:: GOAL OF THE EXERCISE ::
What you return should match the data below exactly, with no pictures in it.

(Records from a dataset)
◇ ◇ ◇ ◇
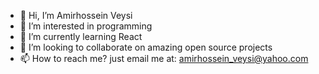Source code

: - 👋 Hi, I’m Amirhossein Veysi
- 👀 I’m interested in programming
- 🌱 I’m currently learning React
- 💞️ I’m looking to collaborate on amazing open source projects
- 📫 How to reach me? just email me at: amirhossein_veysi@yahoo.com

<!---
Amirhossein-Veysi/Amirhossein-Veysi is a ✨ special ✨ repository because its `README.md` (this file) appears on your GitHub profile.
You can click the Preview link to take a look at your changes.
--->
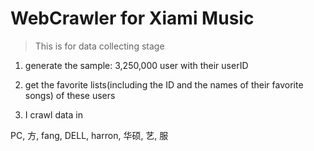 # WebCrawler for Xiami Music

> This is for data collecting stage

1. generate the sample: 3,250,000 user with their userID

2. get the favorite lists(including the ID and the names of their favorite songs) of these users

3. I crawl data in 

PC, 方, fang, DELL, harron, 华硕, 艺, 服

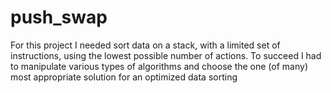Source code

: # push_swap

For this project I needed sort data on a stack, with a limited set of instructions, using
the lowest possible number of actions. To succeed I had to manipulate various
types of algorithms and choose the one (of many) most appropriate solution for an
optimized data sorting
◇ ◇ ◇ ◇
:: TASK RESULT ::
Source code

: - 👋 Hi, I’m Amirhossein Veysi
- 👀 I’m interested in programming
- 🌱 I’m currently learning React
- 💞️ I’m looking to collaborate on amazing open source projects
- 📫 How to reach me? just email me at: amirhossein_veysi@yahoo.com

<!---
Amirhossein-Veysi/Amirhossein-Veysi is a ✨ special ✨ repository because its `README.md` (this file) appears on your GitHub profile.
You can click the Preview link to take a look at your changes.
--->
 # WebCrawler for Xiami Music

> This is for data collecting stage

1. generate the sample: 3,250,000 user with their userID

2. get the favorite lists(including the ID and the names of their favorite songs) of these users

3. I crawl data in 

PC, 方, fang, DELL, harron, 华硕, 艺, 服

Source code

: # push_swap

For this project I needed sort data on a stack, with a limited set of instructions, using
the lowest possible number of actions. To succeed I had to manipulate various
types of algorithms and choose the one (of many) most appropriate solution for an
optimized data sorting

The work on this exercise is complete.